__WHAT YOU NEED TO DO__. Return all lines from the listing below in which "import" appears.

------ DATA RECORDS ------

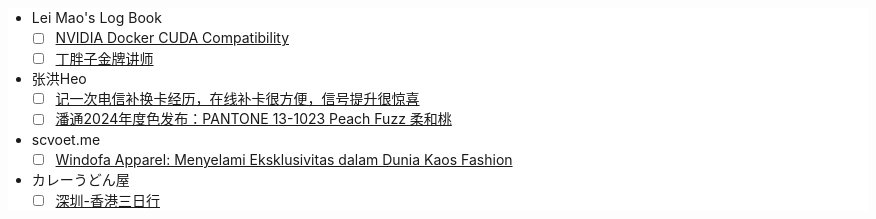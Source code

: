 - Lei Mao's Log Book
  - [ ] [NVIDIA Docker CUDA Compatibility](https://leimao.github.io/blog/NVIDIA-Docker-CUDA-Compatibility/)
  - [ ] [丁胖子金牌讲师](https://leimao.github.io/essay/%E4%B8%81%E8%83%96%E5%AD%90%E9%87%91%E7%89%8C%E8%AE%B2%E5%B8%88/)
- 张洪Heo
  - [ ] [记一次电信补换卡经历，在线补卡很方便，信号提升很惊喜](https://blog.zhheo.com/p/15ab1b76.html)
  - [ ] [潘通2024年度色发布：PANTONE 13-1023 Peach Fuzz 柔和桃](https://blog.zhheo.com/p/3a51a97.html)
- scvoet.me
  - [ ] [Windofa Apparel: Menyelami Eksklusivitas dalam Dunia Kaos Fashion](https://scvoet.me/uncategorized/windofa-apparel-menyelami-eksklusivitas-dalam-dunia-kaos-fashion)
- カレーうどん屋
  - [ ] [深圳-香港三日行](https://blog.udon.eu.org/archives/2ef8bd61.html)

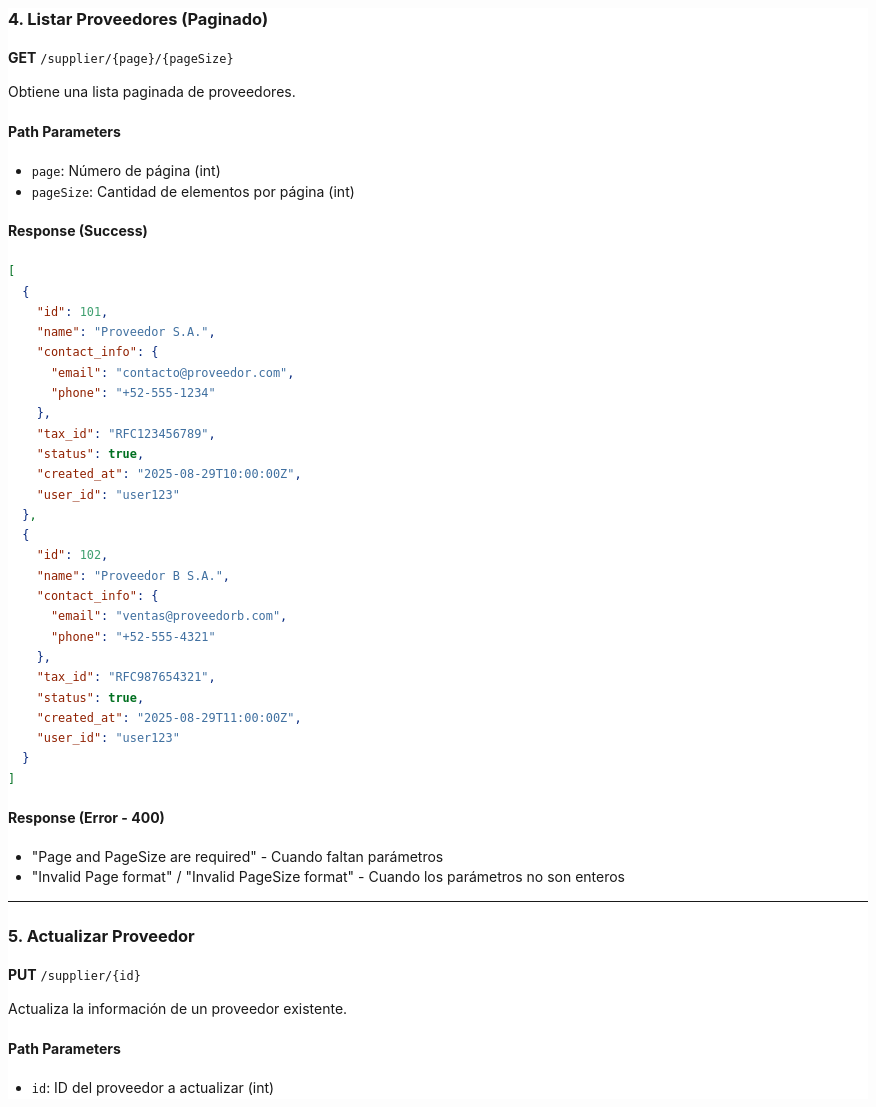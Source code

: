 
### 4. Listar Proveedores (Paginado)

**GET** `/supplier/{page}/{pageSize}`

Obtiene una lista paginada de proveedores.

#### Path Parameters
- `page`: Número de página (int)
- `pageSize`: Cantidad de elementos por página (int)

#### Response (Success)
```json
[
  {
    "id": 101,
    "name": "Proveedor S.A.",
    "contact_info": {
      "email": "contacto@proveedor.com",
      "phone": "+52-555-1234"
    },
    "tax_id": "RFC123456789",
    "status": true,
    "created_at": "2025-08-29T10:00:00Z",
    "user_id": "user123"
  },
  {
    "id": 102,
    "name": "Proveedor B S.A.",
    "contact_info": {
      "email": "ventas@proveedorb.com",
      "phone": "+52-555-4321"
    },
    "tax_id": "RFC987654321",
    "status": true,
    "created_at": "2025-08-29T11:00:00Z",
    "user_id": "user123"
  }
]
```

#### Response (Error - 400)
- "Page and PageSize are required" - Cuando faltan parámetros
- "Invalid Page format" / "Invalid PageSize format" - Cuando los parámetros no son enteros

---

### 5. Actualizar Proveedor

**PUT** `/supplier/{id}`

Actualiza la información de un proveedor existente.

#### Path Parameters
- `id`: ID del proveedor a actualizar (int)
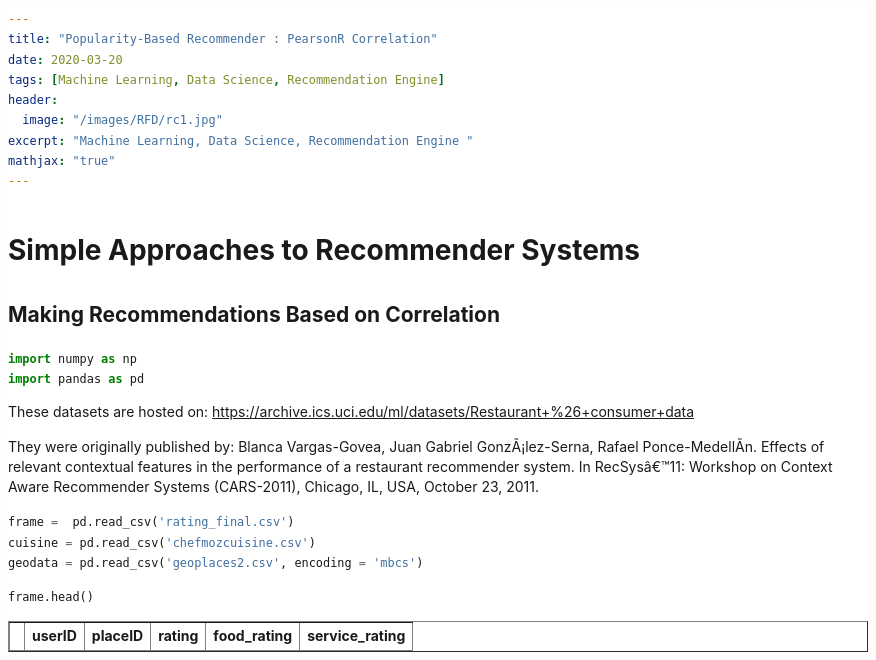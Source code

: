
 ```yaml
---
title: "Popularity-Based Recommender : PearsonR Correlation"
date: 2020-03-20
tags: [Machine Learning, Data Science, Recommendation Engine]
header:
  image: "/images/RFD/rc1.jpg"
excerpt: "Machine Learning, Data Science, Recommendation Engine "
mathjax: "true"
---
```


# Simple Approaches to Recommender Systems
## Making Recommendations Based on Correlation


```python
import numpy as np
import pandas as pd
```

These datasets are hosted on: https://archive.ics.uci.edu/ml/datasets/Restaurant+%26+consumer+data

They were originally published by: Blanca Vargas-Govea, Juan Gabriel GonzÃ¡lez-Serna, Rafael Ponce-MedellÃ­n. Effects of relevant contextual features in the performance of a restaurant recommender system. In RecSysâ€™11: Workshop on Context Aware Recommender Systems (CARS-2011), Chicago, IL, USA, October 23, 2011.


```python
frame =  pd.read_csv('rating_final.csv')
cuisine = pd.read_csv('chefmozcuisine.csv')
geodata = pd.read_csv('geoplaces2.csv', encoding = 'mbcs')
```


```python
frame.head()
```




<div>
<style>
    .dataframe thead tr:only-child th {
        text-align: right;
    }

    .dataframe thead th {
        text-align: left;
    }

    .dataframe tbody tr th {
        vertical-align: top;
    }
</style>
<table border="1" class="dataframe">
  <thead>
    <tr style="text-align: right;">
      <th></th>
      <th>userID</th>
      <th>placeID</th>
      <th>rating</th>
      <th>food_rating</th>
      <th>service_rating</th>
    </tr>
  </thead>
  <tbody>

------

__THE COMPLETED TASK__.
import numpy as np
import pandas as pd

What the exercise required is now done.